───── Record excerpts

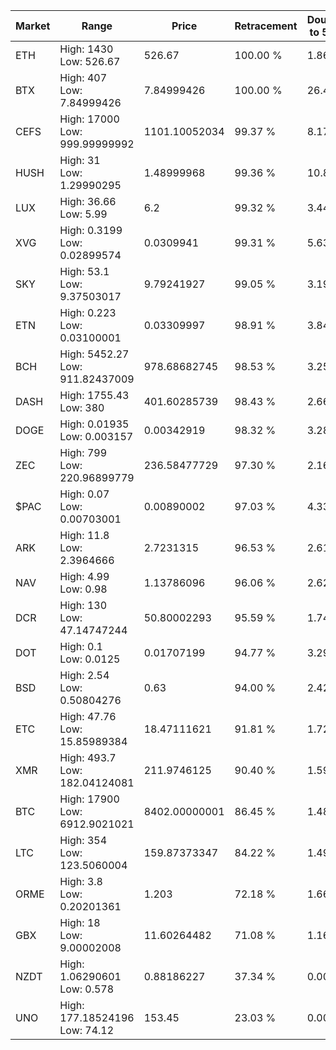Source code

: | Market | Range | Price| Retracement | Doubles to 50% |
| --- | --- | --- | --- | --- |
| ETH | High: 1430<br />Low: 526.67 | 526.67 | 100.00 % | 1.86 |
| BTX | High: 407<br />Low: 7.84999426 | 7.84999426 | 100.00 % | 26.42 |
| CEFS | High: 17000<br />Low: 999.99999992 | 1101.10052034 | 99.37 % | 8.17 |
| HUSH | High: 31<br />Low: 1.29990295 | 1.48999968 | 99.36 % | 10.84 |
| LUX | High: 36.66<br />Low: 5.99 | 6.2 | 99.32 % | 3.44 |
| XVG | High: 0.3199<br />Low: 0.02899574 | 0.0309941 | 99.31 % | 5.63 |
| SKY | High: 53.1<br />Low: 9.37503017 | 9.79241927 | 99.05 % | 3.19 |
| ETN | High: 0.223<br />Low: 0.03100001 | 0.03309997 | 98.91 % | 3.84 |
| BCH | High: 5452.27<br />Low: 911.82437009 | 978.68682745 | 98.53 % | 3.25 |
| DASH | High: 1755.43<br />Low: 380 | 401.60285739 | 98.43 % | 2.66 |
| DOGE | High: 0.01935<br />Low: 0.003157 | 0.00342919 | 98.32 % | 3.28 |
| ZEC | High: 799<br />Low: 220.96899779 | 236.58477729 | 97.30 % | 2.16 |
| $PAC | High: 0.07<br />Low: 0.00703001 | 0.00890002 | 97.03 % | 4.33 |
| ARK | High: 11.8<br />Low: 2.3964666 | 2.7231315 | 96.53 % | 2.61 |
| NAV | High: 4.99<br />Low: 0.98 | 1.13786096 | 96.06 % | 2.62 |
| DCR | High: 130<br />Low: 47.14747244 | 50.80002293 | 95.59 % | 1.74 |
| DOT | High: 0.1<br />Low: 0.0125 | 0.01707199 | 94.77 % | 3.29 |
| BSD | High: 2.54<br />Low: 0.50804276 | 0.63 | 94.00 % | 2.42 |
| ETC | High: 47.76<br />Low: 15.85989384 | 18.47111621 | 91.81 % | 1.72 |
| XMR | High: 493.7<br />Low: 182.04124081 | 211.9746125 | 90.40 % | 1.59 |
| BTC | High: 17900<br />Low: 6912.9021021 | 8402.00000001 | 86.45 % | 1.48 |
| LTC | High: 354<br />Low: 123.5060004 | 159.87373347 | 84.22 % | 1.49 |
| ORME | High: 3.8<br />Low: 0.20201361 | 1.203 | 72.18 % | 1.66 |
| GBX | High: 18<br />Low: 9.00002008 | 11.60264482 | 71.08 % | 1.16 |
| NZDT | High: 1.06290601<br />Low: 0.578 | 0.88186227 | 37.34 % | 0.00 |
| UNO | High: 177.18524196<br />Low: 74.12 | 153.45 | 23.03 % | 0.00 |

──────────

**The task**.
The entries above are to be returned exactly, without their pictures.

**Expected answer**.
Source code

: | Market | Range | Price| Retracement | Doubles to 50% |
| --- | --- | --- | --- | --- |
| ETH | High: 1430<br />Low: 526.67 | 526.67 | 100.00 % | 1.86 |
| BTX | High: 407<br />Low: 7.84999426 | 7.84999426 | 100.00 % | 26.42 |
| CEFS | High: 17000<br />Low: 999.99999992 | 1101.10052034 | 99.37 % | 8.17 |
| HUSH | High: 31<br />Low: 1.29990295 | 1.48999968 | 99.36 % | 10.84 |
| LUX | High: 36.66<br />Low: 5.99 | 6.2 | 99.32 % | 3.44 |
| XVG | High: 0.3199<br />Low: 0.02899574 | 0.0309941 | 99.31 % | 5.63 |
| SKY | High: 53.1<br />Low: 9.37503017 | 9.79241927 | 99.05 % | 3.19 |
| ETN | High: 0.223<br />Low: 0.03100001 | 0.03309997 | 98.91 % | 3.84 |
| BCH | High: 5452.27<br />Low: 911.82437009 | 978.68682745 | 98.53 % | 3.25 |
| DASH | High: 1755.43<br />Low: 380 | 401.60285739 | 98.43 % | 2.66 |
| DOGE | High: 0.01935<br />Low: 0.003157 | 0.00342919 | 98.32 % | 3.28 |
| ZEC | High: 799<br />Low: 220.96899779 | 236.58477729 | 97.30 % | 2.16 |
| $PAC | High: 0.07<br />Low: 0.00703001 | 0.00890002 | 97.03 % | 4.33 |
| ARK | High: 11.8<br />Low: 2.3964666 | 2.7231315 | 96.53 % | 2.61 |
| NAV | High: 4.99<br />Low: 0.98 | 1.13786096 | 96.06 % | 2.62 |
| DCR | High: 130<br />Low: 47.14747244 | 50.80002293 | 95.59 % | 1.74 |
| DOT | High: 0.1<br />Low: 0.0125 | 0.01707199 | 94.77 % | 3.29 |
| BSD | High: 2.54<br />Low: 0.50804276 | 0.63 | 94.00 % | 2.42 |
| ETC | High: 47.76<br />Low: 15.85989384 | 18.47111621 | 91.81 % | 1.72 |
| XMR | High: 493.7<br />Low: 182.04124081 | 211.9746125 | 90.40 % | 1.59 |
| BTC | High: 17900<br />Low: 6912.9021021 | 8402.00000001 | 86.45 % | 1.48 |
| LTC | High: 354<br />Low: 123.5060004 | 159.87373347 | 84.22 % | 1.49 |
| ORME | High: 3.8<br />Low: 0.20201361 | 1.203 | 72.18 % | 1.66 |
| GBX | High: 18<br />Low: 9.00002008 | 11.60264482 | 71.08 % | 1.16 |
| NZDT | High: 1.06290601<br />Low: 0.578 | 0.88186227 | 37.34 % | 0.00 |
| UNO | High: 177.18524196<br />Low: 74.12 | 153.45 | 23.03 % | 0.00 |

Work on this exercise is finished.